Saturday, October 6, 2007

truTV shoots at the heart of branding


When Al Ries and Jack Trout started talking about positioning in Advertising Age back in 1972, the concept of little ladders in our heads for brands was wildly new. Then came the Coke vs. Pepsi cola wars, Wendy's vs. McDonald's "Where's the Beef?" and Avis vs. Hertz "We try harder." Marketers embraced the idea that your message -- about your brand -- needs to fit in position next to your competitors.

Now, the next brilliant move in branding comes from Steve Koonin at Court TV. Koonin joined Turner in 2000 and quickly juiced audiences by rebranding TNT as drama and TBS as funny. Fast Company reports prime-time ratings at the networks are up 14% and 7% respectively.

The message here: Focus your brand on one thing.

Fast says Koonin plans to do this next with Court TV. Seems courtroom television had a few problems: first, it sounds like lawyers, ugh, and second, viewers like different things. Research showed some women viewers enjoyed the mystery solving while young men liked the gritty truth voyeurism.

Koonin decided to chase the young men -- a sweet advertising target -- and so is rebranding Court TV as truTV. Ginormous name change. Strong focus. The moniker moves a bit outside the courtroom to embrace shows such as Forensic Files, the true-life stuff.

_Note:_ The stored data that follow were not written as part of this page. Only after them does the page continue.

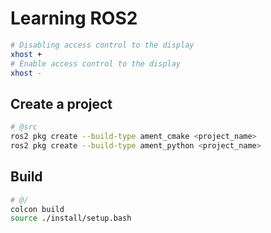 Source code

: # Learning ROS2

```sh
# Disabling access control to the display
xhost +
# Enable access control to the display
xhost -
```

## Create a project

```sh
# @src
ros2 pkg create --build-type ament_cmake <project_name>
ros2 pkg create --build-type ament_python <project_name>
```

## Build

```sh
# @/
colcon build
source ./install/setup.bash
```
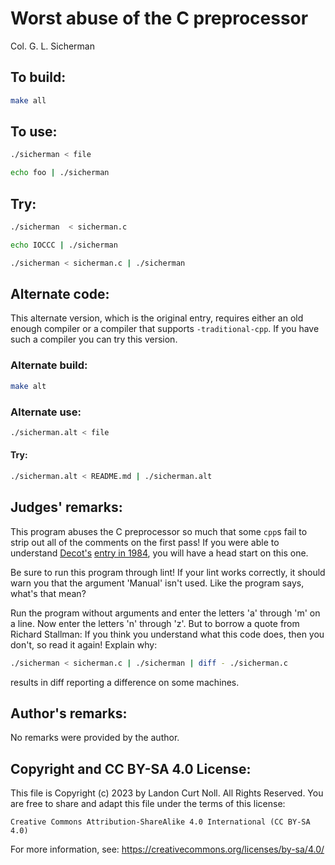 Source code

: # Worst abuse of the C preprocessor

Col. G. L. Sicherman

## To build:

```sh
make all
```

## To use:

```sh
./sicherman < file

echo foo | ./sicherman
```

## Try:

```sh
./sicherman  < sicherman.c

echo IOCCC | ./sicherman

./sicherman < sicherman.c | ./sicherman
```

## Alternate code:

This alternate version, which is the original entry, requires either an old
enough compiler or a compiler that supports `-traditional-cpp`. If you have such
a compiler you can try this version.

### Alternate build:


```sh
make alt
```

### Alternate use:

```sh
./sicherman.alt < file
```

#### Try:


```sh
./sicherman.alt < README.md | ./sicherman.alt
```

## Judges' remarks:

This program abuses the C preprocessor so much that some `cpp`s fail to strip
out all of the comments on the first pass!  If you were able to understand
[Decot's](/winners.html#Dave_Decot) [entry in 1984](/1984/decot/README.md), you
will have a head start on this one.

Be sure to run this program through lint!  If your lint works
correctly, it should warn you that the argument 'Manual' isn't used.
Like the program says, what's that mean?

Run the program without arguments and enter the letters 'a' through 'm'
on a line.  Now enter the letters 'n' through 'z'.  But to borrow a quote
from Richard Stallman: If you think you understand what this code
does, then you don't, so read it again!  Explain why:

```sh
./sicherman < sicherman.c | ./sicherman | diff - ./sicherman.c
```

results in diff reporting a difference on some machines.


## Author's remarks:

No remarks were provided by the author.

## Copyright and CC BY-SA 4.0 License:

This file is Copyright (c) 2023 by Landon Curt Noll.  All Rights Reserved.
You are free to share and adapt this file under the terms of this license:

    Creative Commons Attribution-ShareAlike 4.0 International (CC BY-SA 4.0)

For more information, see: https://creativecommons.org/licenses/by-sa/4.0/
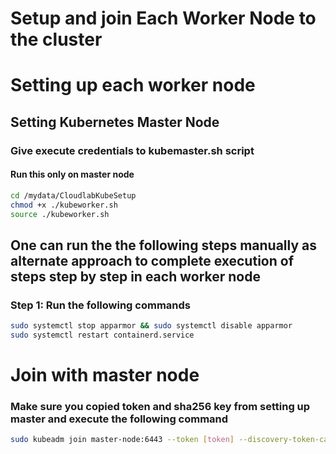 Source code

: # Setup and join Each Worker Node to the cluster
# Setting up each worker node
## Setting Kubernetes Master Node
### Give execute credentials to kubemaster.sh script
#### Run this only on master node 
```bash
cd /mydata/CloudlabKubeSetup
chmod +x ./kubeworker.sh
source ./kubeworker.sh
```
## One can run the the following steps manually as alternate approach to complete execution of steps step by step in each worker node
### Step 1: Run the following commands 
```bash
sudo systemctl stop apparmor && sudo systemctl disable apparmor
sudo systemctl restart containerd.service
```
# Join with master node
### Make sure you copied token and sha256 key from setting up master and execute the following command
```bash
sudo kubeadm join master-node:6443 --token [token] --discovery-token-ca-cert-hash sha256:[hash]
```
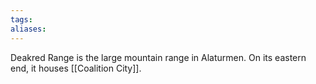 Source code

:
 ```yaml
---
tags:
aliases:
---
```


Deakred Range is the large mountain range in Alaturmen. On its eastern end, it houses [[Coalition City]].  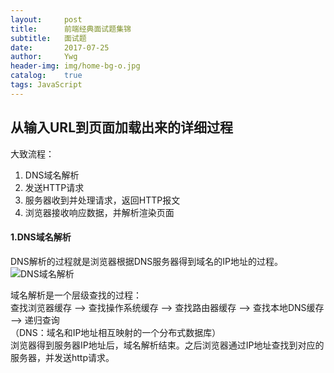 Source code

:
 ```yaml
---
layout:     post
title:      前端经典面试题集锦
subtitle:   面试题
date:       2017-07-25
author:     Ywg
header-img: img/home-bg-o.jpg
catalog:    true
tags: JavaScript 
---
```


## 从输入URL到页面加载出来的详细过程
大致流程：
1. DNS域名解析
2. 发送HTTP请求
3. 服务器收到并处理请求，返回HTTP报文
4. 浏览器接收响应数据，并解析渲染页面

#### 1.DNS域名解析
DNS解析的过程就是浏览器根据DNS服务器得到域名的IP地址的过程。<br>
![DNS域名解析](https://sfault-image.b0.upaiyun.com/364/224/3642243792-5911b7a9a4a24_articlex)

域名解析是一个层级查找的过程：<br>
查找浏览器缓存 ——> 查找操作系统缓存 ——> 查找路由器缓存 ——> 查找本地DNS缓存 ——> 递归查询<br>
（DNS：域名和IP地址相互映射的一个分布式数据库）<br>
浏览器得到服务器IP地址后，域名解析结束。之后浏览器通过IP地址查找到对应的服务器，并发送http请求。
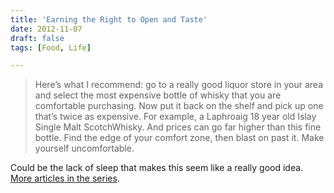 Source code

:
 ```yaml
---
title: 'Earning the Right to Open and Taste'
date: 2012-11-07
draft: false
tags: [Food, Life]

---
```


> Here’s what I recommend: go to a really good liquor store in your area and select the most expensive bottle of whisky that you are comfortable purchasing. Now put it back on the shelf and pick up one that’s twice as expensive. For example, a Laphroaig 18 year old Islay Single Malt ScotchWhisky. And prices can go far higher than this fine bottle. Find the edge of your comfort zone, then blast on past it. Make yourself uncomfortable.

Could be the lack of sleep that makes this seem like a really good idea. [More articles in the series](http://whowritesforyou.com/?s=whisky+assignments). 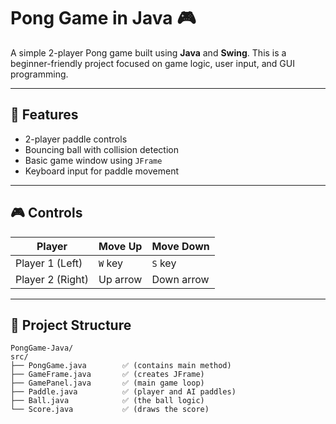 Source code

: # Pong Game in Java 🎮

A simple 2-player Pong game built using **Java** and **Swing**. This is a beginner-friendly project focused on game logic, user input, and GUI programming.

---

## 🧠 Features

- 2-player paddle controls
- Bouncing ball with collision detection
- Basic game window using `JFrame`
- Keyboard input for paddle movement

---

## 🎮 Controls

| Player | Move Up | Move Down |
|--------|---------|-----------|
| Player 1 (Left) | `W` key | `S` key |
| Player 2 (Right) | Up arrow | Down arrow |

---

## 📁 Project Structure
```
PongGame-Java/
src/
├── PongGame.java        ✅ (contains main method)
├── GameFrame.java       ✅ (creates JFrame)
├── GamePanel.java       ✅ (main game loop)
├── Paddle.java          ✅ (player and AI paddles)
├── Ball.java            ✅ (the ball logic)
└── Score.java           ✅ (draws the score)

```


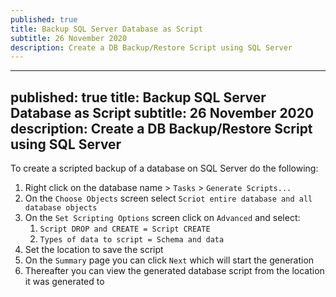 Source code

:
 ```yaml
---
published: true
title: Backup SQL Server Database as Script
subtitle: 26 November 2020
description: Create a DB Backup/Restore Script using SQL Server
---
```


---
published: true
title: Backup SQL Server Database as Script
subtitle: 26 November 2020
description: Create a DB Backup/Restore Script using SQL Server
---

To create a scripted backup of a database on SQL Server do the following:

1. Right click on the database name > `Tasks` > `Generate Scripts...`
2. On the `Choose Objects` screen select `Scriot entire database and all database objects`
3. On the `Set Scripting Options` screen click on `Advanced` and select:
   1. `Script DROP and CREATE = Script CREATE`
   2. `Types of data to script = Schema and data`
4. Set the location to save the script
5. On the `Summary` page you can click `Next` which will start the generation
6. Thereafter you can view the generated database script from the location it was generated to
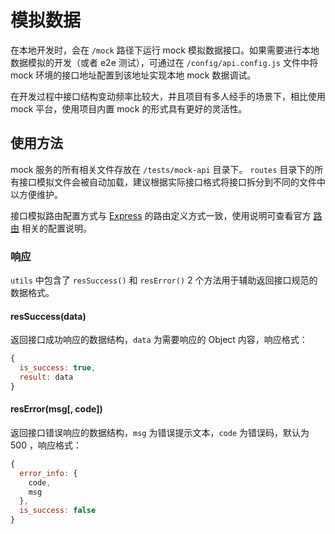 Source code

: # 模拟数据

在本地开发时，会在 `/mock` 路径下运行 mock 模拟数据接口。如果需要进行本地数据模拟的开发（或者 e2e 测试），可通过在 `/config/api.config.js` 文件中将 mock 环境的接口地址配置到该地址实现本地 mock 数据调试。

在开发过程中接口结构变动频率比较大，并且项目有多人经手的场景下，相比使用 mock 平台，使用项目内置 mock 的形式具有更好的灵活性。

## 使用方法

mock 服务的所有相关文件存放在 `/tests/mock-api` 目录下。 `routes` 目录下的所有接口模拟文件会被自动加载，建议根据实际接口格式将接口拆分到不同的文件中以方便维护。

接口模拟路由配置方式与 [Express](http://www.expressjs.com.cn/) 的路由定义方式一致，使用说明可查看官方 [路由](http://www.expressjs.com.cn/guide/routing.html) 相关的配置说明。

### 响应

`utils` 中包含了 `resSuccess()` 和 `resError()` 2 个方法用于辅助返回接口规范的数据格式。

#### resSuccess(data)

返回接口成功响应的数据结构，`data` 为需要响应的 Object 内容，响应格式：

```javascript
{
  is_success: true,
  result: data
}
```

#### resError(msg[, code])

返回接口错误响应的数据结构，`msg` 为错误提示文本，`code` 为错误码，默认为 500 ，响应格式：

```javascript
{
  error_info: {
    code,
    msg
  },
  is_success: false
}
```
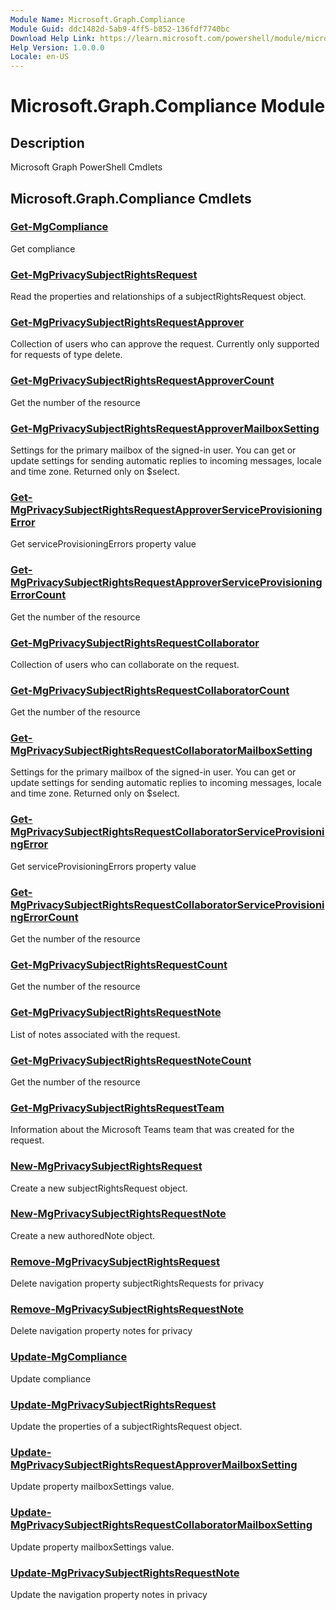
 ```yaml
---
Module Name: Microsoft.Graph.Compliance
Module Guid: ddc1482d-5ab9-4ff5-b852-136fdf7740bc
Download Help Link: https://learn.microsoft.com/powershell/module/microsoft.graph.compliance
Help Version: 1.0.0.0
Locale: en-US
---
```


# Microsoft.Graph.Compliance Module
## Description
Microsoft Graph PowerShell Cmdlets

## Microsoft.Graph.Compliance Cmdlets
### [Get-MgCompliance](Get-MgCompliance.md)
Get compliance

### [Get-MgPrivacySubjectRightsRequest](Get-MgPrivacySubjectRightsRequest.md)
Read the properties and relationships of a subjectRightsRequest object.

### [Get-MgPrivacySubjectRightsRequestApprover](Get-MgPrivacySubjectRightsRequestApprover.md)
Collection of users who can approve the request.
Currently only supported for requests of type delete.

### [Get-MgPrivacySubjectRightsRequestApproverCount](Get-MgPrivacySubjectRightsRequestApproverCount.md)
Get the number of the resource

### [Get-MgPrivacySubjectRightsRequestApproverMailboxSetting](Get-MgPrivacySubjectRightsRequestApproverMailboxSetting.md)
Settings for the primary mailbox of the signed-in user.
You can get or update settings for sending automatic replies to incoming messages, locale and time zone.
Returned only on $select.

### [Get-MgPrivacySubjectRightsRequestApproverServiceProvisioningError](Get-MgPrivacySubjectRightsRequestApproverServiceProvisioningError.md)
Get serviceProvisioningErrors property value

### [Get-MgPrivacySubjectRightsRequestApproverServiceProvisioningErrorCount](Get-MgPrivacySubjectRightsRequestApproverServiceProvisioningErrorCount.md)
Get the number of the resource

### [Get-MgPrivacySubjectRightsRequestCollaborator](Get-MgPrivacySubjectRightsRequestCollaborator.md)
Collection of users who can collaborate on the request.

### [Get-MgPrivacySubjectRightsRequestCollaboratorCount](Get-MgPrivacySubjectRightsRequestCollaboratorCount.md)
Get the number of the resource

### [Get-MgPrivacySubjectRightsRequestCollaboratorMailboxSetting](Get-MgPrivacySubjectRightsRequestCollaboratorMailboxSetting.md)
Settings for the primary mailbox of the signed-in user.
You can get or update settings for sending automatic replies to incoming messages, locale and time zone.
Returned only on $select.

### [Get-MgPrivacySubjectRightsRequestCollaboratorServiceProvisioningError](Get-MgPrivacySubjectRightsRequestCollaboratorServiceProvisioningError.md)
Get serviceProvisioningErrors property value

### [Get-MgPrivacySubjectRightsRequestCollaboratorServiceProvisioningErrorCount](Get-MgPrivacySubjectRightsRequestCollaboratorServiceProvisioningErrorCount.md)
Get the number of the resource

### [Get-MgPrivacySubjectRightsRequestCount](Get-MgPrivacySubjectRightsRequestCount.md)
Get the number of the resource

### [Get-MgPrivacySubjectRightsRequestNote](Get-MgPrivacySubjectRightsRequestNote.md)
List of notes associated with the request.

### [Get-MgPrivacySubjectRightsRequestNoteCount](Get-MgPrivacySubjectRightsRequestNoteCount.md)
Get the number of the resource

### [Get-MgPrivacySubjectRightsRequestTeam](Get-MgPrivacySubjectRightsRequestTeam.md)
Information about the Microsoft Teams team that was created for the request.

### [New-MgPrivacySubjectRightsRequest](New-MgPrivacySubjectRightsRequest.md)
Create a new subjectRightsRequest object.

### [New-MgPrivacySubjectRightsRequestNote](New-MgPrivacySubjectRightsRequestNote.md)
Create a new authoredNote object.

### [Remove-MgPrivacySubjectRightsRequest](Remove-MgPrivacySubjectRightsRequest.md)
Delete navigation property subjectRightsRequests for privacy

### [Remove-MgPrivacySubjectRightsRequestNote](Remove-MgPrivacySubjectRightsRequestNote.md)
Delete navigation property notes for privacy

### [Update-MgCompliance](Update-MgCompliance.md)
Update compliance

### [Update-MgPrivacySubjectRightsRequest](Update-MgPrivacySubjectRightsRequest.md)
Update the properties of a subjectRightsRequest object.

### [Update-MgPrivacySubjectRightsRequestApproverMailboxSetting](Update-MgPrivacySubjectRightsRequestApproverMailboxSetting.md)
Update property mailboxSettings value.

### [Update-MgPrivacySubjectRightsRequestCollaboratorMailboxSetting](Update-MgPrivacySubjectRightsRequestCollaboratorMailboxSetting.md)
Update property mailboxSettings value.

### [Update-MgPrivacySubjectRightsRequestNote](Update-MgPrivacySubjectRightsRequestNote.md)
Update the navigation property notes in privacy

The second message here: Branding takes guts. With truTV, Koonin is conceivably walking away from half his audience -- the women who focused on the court mystery side. He is changing the name radically, removing "court" which could confuse people. By narrowing his brand, he is grabbing a stronger position -- but leaving many things behind.

We're not sure how audiences will react, but we know one thing: Now we understand what truTV stands for, and we're going to check it out.